## YOUR TASK
Scan the listing below and copy each line holding the word "from".

---

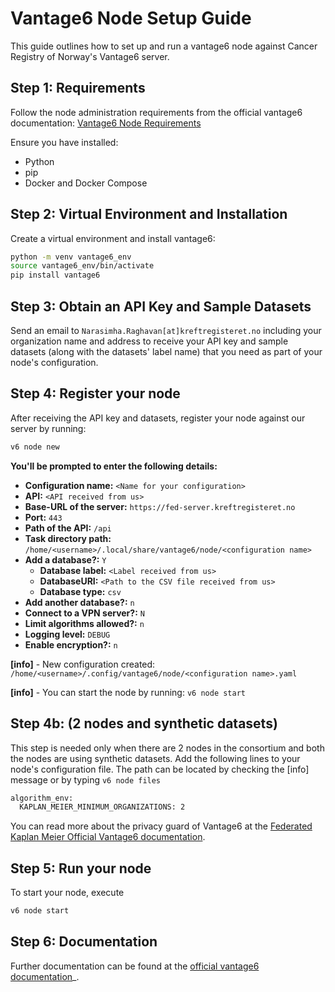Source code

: # Vantage6 Node Setup Guide

This guide outlines how to set up and run a vantage6 node against Cancer Registry of Norway's  Vantage6 server.

## Step 1: Requirements

Follow the node administration requirements from the official vantage6 documentation: [Vantage6 Node Requirements](https://docs.vantage6.ai/en/main/node/requirements.html)

Ensure you have installed:

- Python
- pip
- Docker and Docker Compose

## Step 2: Virtual Environment and Installation

Create a virtual environment and install vantage6:

```bash
python -m venv vantage6_env
source vantage6_env/bin/activate
pip install vantage6
```

## Step 3: Obtain an API Key and Sample Datasets
Send an email to ``Narasimha.Raghavan[at]kreftregisteret.no`` including your organization name and address to receive your API key and sample datasets (along with the datasets' label name) that you need as part of your node's configuration.

## Step 4: Register your node 
After receiving the API key and datasets, register your node against our server by running:
```bash
v6 node new
```

**You'll be prompted to enter the following details:**

- **Configuration name:** `<Name for your configuration>`
- **API:** `<API received from us>`
- **Base-URL of the server:** `https://fed-server.kreftregisteret.no`
- **Port:** `443`
- **Path of the API:** `/api`
- **Task directory path:** `/home/<username>/.local/share/vantage6/node/<configuration name>`
- **Add a database?:** `Y`
    - **Database label:** `<Label received from us>`
    - **DatabaseURI:** `<Path to the CSV file received from us>`
    - **Database type:** `csv`
- **Add another database?:** `n`
- **Connect to a VPN server?:** `N`
- **Limit algorithms allowed?:** `n`
- **Logging level:** `DEBUG`
- **Enable encryption?:** `n`

**[info]** - New configuration created:  
``/home/<username>/.config/vantage6/node/<configuration name>.yaml``  

**[info]** - You can start the node by running:  ``v6 node start``

## Step 4b: (2 nodes and synthetic datasets)
This step is needed only when there are 2 nodes in the consortium and both the nodes are using synthetic datasets. 
Add the following lines to your node's configuration file. The path can be located by checking the [info] message or by typing ``v6 node files``

```bash
algorithm_env:
  KAPLAN_MEIER_MINIMUM_ORGANIZATIONS: 2 
```
You can read more about the privacy guard of Vantage6 at the [Federated Kaplan Meier Official Vantage6 documentation](https://algorithms.vantage6.ai/en/latest/v6-kaplan-meier-py/docs/v6-kaplan-meier-py/privacy.html). 

## Step 5: Run your node 
To start your node, execute 
```bash
v6 node start
```

## Step 6: Documentation 
Further documentation can be found at the [official vantage6 documentation](https://docs.vantage6.ai/en/main/)_.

---

## RESULT OF THIS EXERCISE
Follow the node administration requirements from the official vantage6 documentation: [Vantage6 Node Requirements](https://docs.vantage6.ai/en/main/node/requirements.html)
- **API:** `<API received from us>`
    - **Database label:** `<Label received from us>`
    - **DatabaseURI:** `<Path to the CSV file received from us>`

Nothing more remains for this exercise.